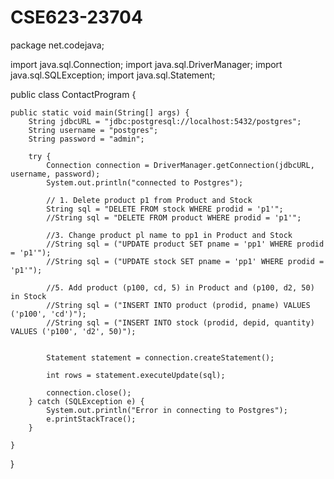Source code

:# CSE623-23704

package net.codejava;

import java.sql.Connection;
import java.sql.DriverManager;
import java.sql.SQLException;
import java.sql.Statement;

public class ContactProgram {

	public static void main(String[] args) {
		String jdbcURL = "jdbc:postgresql://localhost:5432/postgres";
		String username = "postgres";
		String password = "admin";
		
		try {
			Connection connection = DriverManager.getConnection(jdbcURL, username, password);
			System.out.println("connected to Postgres");
			
			// 1. Delete product p1 from Product and Stock
			String sql = "DELETE FROM stock WHERE prodid = 'p1'";
			//String sql = "DELETE FROM product WHERE prodid = 'p1'";
			
			//3. Change product pl name to pp1 in Product and Stock
			//String sql = ("UPDATE product SET pname = 'pp1' WHERE prodid = 'p1'");
			//String sql = ("UPDATE stock SET pname = 'pp1' WHERE prodid = 'p1'");
			
			//5. Add product (p100, cd, 5) in Product and (p100, d2, 50) in Stock
			//String sql = ("INSERT INTO product (prodid, pname) VALUES ('p100', 'cd')");
			//String sql = ("INSERT INTO stock (prodid, depid, quantity) VALUES ('p100', 'd2', 50)");			
			
			
			Statement statement = connection.createStatement();
			
			int rows = statement.executeUpdate(sql);
			
			connection.close();
		} catch (SQLException e) {
			System.out.println("Error in connecting to Postgres");
			e.printStackTrace();
		}

	}

}
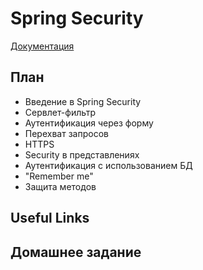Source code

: # Spring Security

[Документация](http://docs.spring.io/spring-security/site/docs/4.0.2.RELEASE/reference/htmlsingle/)

## План

* Введение в Spring Security
* Сервлет-фильтр
* Аутентификация через форму
* Перехват запросов
* HTTPS
* Security в представлениях
* Аутентификация с использованием БД
* "Remember me"
* Защита методов



## Useful Links


## Домашнее задание


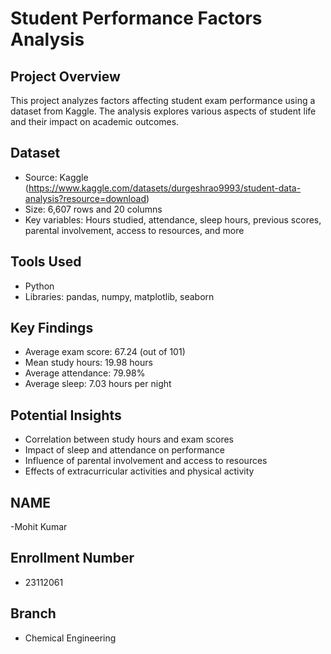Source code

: # Student Performance Factors Analysis

## Project Overview
This project analyzes factors affecting student exam performance using a dataset from Kaggle. The analysis explores various aspects of student life and their impact on academic outcomes.

## Dataset
- Source: Kaggle (https://www.kaggle.com/datasets/durgeshrao9993/student-data-analysis?resource=download)
- Size: 6,607 rows and 20 columns
- Key variables: Hours studied, attendance, sleep hours, previous scores, parental involvement, access to resources, and more

## Tools Used
- Python
- Libraries: pandas, numpy, matplotlib, seaborn

## Key Findings
- Average exam score: 67.24 (out of 101)
- Mean study hours: 19.98 hours
- Average attendance: 79.98%
- Average sleep: 7.03 hours per night

## Potential Insights
- Correlation between study hours and exam scores
- Impact of sleep and attendance on performance
- Influence of parental involvement and access to resources
- Effects of extracurricular activities and physical activity
## NAME 
-Mohit Kumar
## Enrollment Number
- 23112061
## Branch
- Chemical Engineering


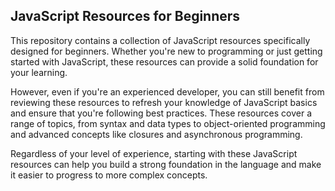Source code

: 
## JavaScript Resources for Beginners
This repository contains a collection of JavaScript resources specifically designed for beginners. Whether you're new to programming or just getting started with JavaScript, these resources can provide a solid foundation for your learning.

However, even if you're an experienced developer, you can still benefit from reviewing these resources to refresh your knowledge of JavaScript basics and ensure that you're following best practices. These resources cover a range of topics, from syntax and data types to object-oriented programming and advanced concepts like closures and asynchronous programming.

Regardless of your level of experience, starting with these JavaScript resources can help you build a strong foundation in the language and make it easier to progress to more complex concepts.

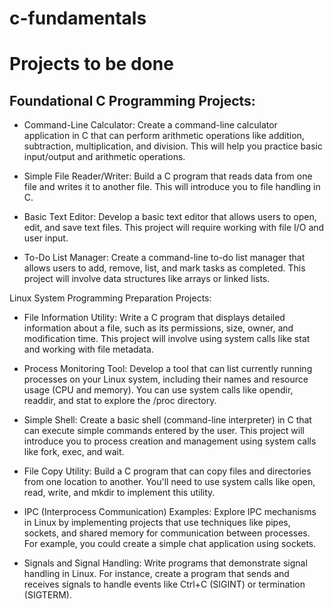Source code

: # c-fundamentals

# Projects to be done

## Foundational C Programming Projects:

* Command-Line Calculator: 
    Create a command-line calculator application in C that can perform arithmetic operations like addition, subtraction, multiplication, and division. This will help you practice basic input/output and arithmetic operations.

* Simple File Reader/Writer: 
    Build a C program that reads data from one file and writes it to another file. This will introduce you to file handling in C.

* Basic Text Editor: 
    Develop a basic text editor that allows users to open, edit, and save text files. This project will require working with file I/O and user input.

* To-Do List Manager: 
    Create a command-line to-do list manager that allows users to add, remove, list, and mark tasks as completed. This project will involve data structures like arrays or linked lists.

Linux System Programming Preparation Projects:

* File Information Utility: 
    Write a C program that displays detailed information about a file, such as its permissions, size, owner, and modification time. This project will involve using system calls like stat and working with file metadata.

* Process Monitoring Tool: 
    Develop a tool that can list currently running processes on your Linux system, including their names and resource usage (CPU and memory). You can use system calls like opendir, readdir, and stat to explore the /proc directory.

* Simple Shell: 
    Create a basic shell (command-line interpreter) in C that can execute simple commands entered by the user. This project will introduce you to process creation and management using system calls like fork, exec, and wait.

* File Copy Utility: 
    Build a C program that can copy files and directories from one location to another. You'll need to use system calls like open, read, write, and mkdir to implement this utility.

* IPC (Interprocess Communication) Examples: 
    Explore IPC mechanisms in Linux by implementing projects that use techniques like pipes, sockets, and shared memory for communication between processes. For example, you could create a simple chat application using sockets.

* Signals and Signal Handling: 
    Write programs that demonstrate signal handling in Linux. For instance, create a program that sends and receives signals to handle events like Ctrl+C (SIGINT) or termination (SIGTERM).
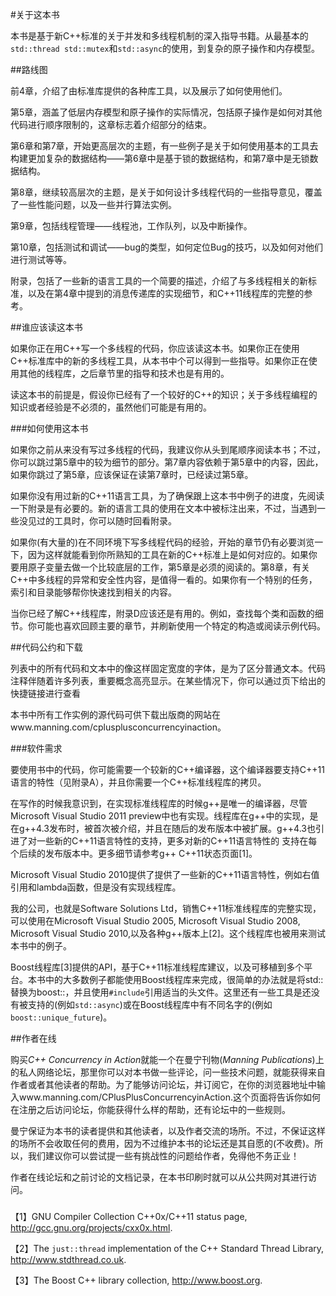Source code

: #关于这本书

本书是基于新C++标准的关于并发和多线程机制的深入指导书籍。从最基本的`std::thread std::mutex`和`std::async`的使用，到复杂的原子操作和内存模型。

##路线图

前4章，介绍了由标准库提供的各种库工具，以及展示了如何使用他们。

第5章，涵盖了低层内存模型和原子操作的实际情况，包括原子操作是如何对其他代码进行顺序限制的，这章标志着介绍部分的结束。

第6章和第7章，开始更高层次的主题，有一些例子是关于如何使用基本的工具去构建更加复杂的数据结构——第6章中是基于锁的数据结构，和第7章中是无锁数据结构。

第8章，继续较高层次的主题，是关于如何设计多线程代码的一些指导意见，覆盖了一些性能问题，以及一些并行算法实例。

第9章，包括线程管理——线程池，工作队列，以及中断操作。

第10章，包括测试和调试——bug的类型，如何定位Bug的技巧，以及如何对他们进行测试等等。

附录，包括了一些新的语言工具的一个简要的描述，介绍了与多线程相关的新标准，以及在第4章中提到的消息传递库的实现细节，和C++11线程库的完整的参考。

##谁应该读这本书

如果你正在用C++写一个多线程的代码，你应该读这本书。如果你正在使用C++标准库中的新的多线程工具，从本书中个可以得到一些指导。如果你正在使用其他的线程库，之后章节里的指导和技术也是有用的。

读这本书的前提是，假设你已经有了一个较好的C++的知识；关于多线程编程的知识或者经验是不必须的，虽然他们可能是有用的。

###如何使用这本书

如果你之前从来没有写过多线程的代码，我建议你从头到尾顺序阅读本书；不过，你可以跳过第5章中的较为细节的部分。第7章内容依赖于第5章中的内容，因此，如果你跳过了第5章，应该保证在读第7章时，已经读过第5章。

如果你没有用过新的C++11语言工具，为了确保跟上这本书中例子的进度，先阅读一下附录是有必要的。新的语言工具的使用在文本中被标注出来，不过，当遇到一些没见过的工具时，你可以随时回看附录。

如果你(有大量的)在不同环境下写多线程代码的经验，开始的章节仍有必要浏览一下，因为这样就能看到你所熟知的工具在新的C++标准上是如何对应的。如果你要用原子变量去做一个比较底层的工作，第5章是必须的阅读的。第8章，有关C++中多线程的异常和安全性内容，是值得一看的。如果你有一个特别的任务，索引和目录能够帮你快速找到相关的内容。

当你已经了解C++线程库，附录D应该还是有用的。例如，查找每个类和函数的细节。你可能也喜欢回顾主要的章节，并刷新使用一个特定的构造或阅读示例代码。

##代码公约和下载

列表中的所有代码和文本中的像这样固定宽度的字体，是为了区分普通文本。代码注释伴随着许多列表，重要概念高亮显示。在某些情况下，你可以通过页下给出的快捷链接进行查看

本书中所有工作实例的源代码可供下载出版商的网站在www.manning.com/cplusplusconcurrencyinaction。

###软件需求

要使用书中的代码，你可能需要一个较新的C++编译器，这个编译器要支持C++11语言的特性（见附录A），并且你需要一个C++标准线程库的拷贝。

在写作的时候我意识到，在实现标准线程库的时候g++是唯一的编译器，尽管Microsoft Visual Studio 2011 preview中也有实现。线程库在g++中的实现，是在g++4.3发布时，被首次被介绍，并且在随后的发布版本中被扩展。g++4.3也引进了对一些新的C++11语言特性的支持，更多对新的C++11语言特性的
支持在每个后续的发布版本中。更多细节请参考g++ C++11状态页面[1]。

Microsoft Visual Studio 2010提供了提供了一些新的C++11语言特性，例如右值引用和lambda函数，但是没有实现线程库。

我的公司，也就是Software Solutions Ltd，销售C++11标准线程库的完整实现，可以使用在Microsoft Visual Studio 2005, Microsoft Visual
Studio 2008, Microsoft Visual Studio 2010,以及各种g++版本上[2]。这个线程库也被用来测试本书中的例子。

Boost线程库[3]提供的API，基于C++11标准线程库建议，以及可移植到多个平台。本书中的大多数例子都能使用Boost线程库来完成，很简单的办法就是将std::替换为boost::，并且使用`#include`引用适当的头文件。这里还有一些工具是还没有被支持的(例如`std::async`)或在Boost线程库中有不同名字的(例如`boost::unique_future`)。

##作者在线

购买*C++ Concurrency in Action*就能一个在曼宁刊物(*Manning Publications*)上的私人网络论坛，那里你可以对本书做一些评论，问一些技术问题，就能获得来自作者或者其他读者的帮助。为了能够访问论坛，并订阅它，在你的浏览器地址中输入www.manning.com/CPlusPlusConcurrencyinAction.这个页面将告诉你如何在注册之后访问论坛，你能获得什么样的帮助，还有论坛中的一些规则。

曼宁保证为本书的读者提供和其他读者，以及作者交流的场所。不过，不保证这样的场所不会收取任何的费用，因为不过维护本书的论坛还是其自愿的(不收费)。所以，我们建议你可以尝试提一些有挑战性的问题给作者，免得他不务正业！

作者在线论坛和之前讨论的文档记录，在本书印刷时就可以从公共网对其进行访问。

###

【1】GNU Compiler Collection C++0x/C++11 status page, http://gcc.gnu.org/projects/cxx0x.html.

【2】The `just::thread` implementation of the C++ Standard Thread Library, http://www.stdthread.co.uk.

【3】The Boost C++ library collection, http://www.boost.org.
- - - - -
### Prompt
Pictures excluded, give again exactly and only the lines of the material above from the line with "50) in Stock" through the line with "## Project Overview".

### Answer to the exercise
			//5. Add product (p100, cd, 5) in Product and (p100, d2, 50) in Stock
			//String sql = ("INSERT INTO product (prodid, pname) VALUES ('p100', 'cd')");
			//String sql = ("INSERT INTO stock (prodid, depid, quantity) VALUES ('p100', 'd2', 50)");			
			
			
			Statement statement = connection.createStatement();
			
			int rows = statement.executeUpdate(sql);
			
			connection.close();
		} catch (SQLException e) {
			System.out.println("Error in connecting to Postgres");
			e.printStackTrace();
		}

	}

}
Source code

: # Spring Security

[Документация](http://docs.spring.io/spring-security/site/docs/4.0.2.RELEASE/reference/htmlsingle/)

## План

* Введение в Spring Security
* Сервлет-фильтр
* Аутентификация через форму
* Перехват запросов
* HTTPS
* Security в представлениях
* Аутентификация с использованием БД
* "Remember me"
* Защита методов



## Useful Links


## Домашнее задание


Source code

: # Student Performance Factors Analysis

## Project Overview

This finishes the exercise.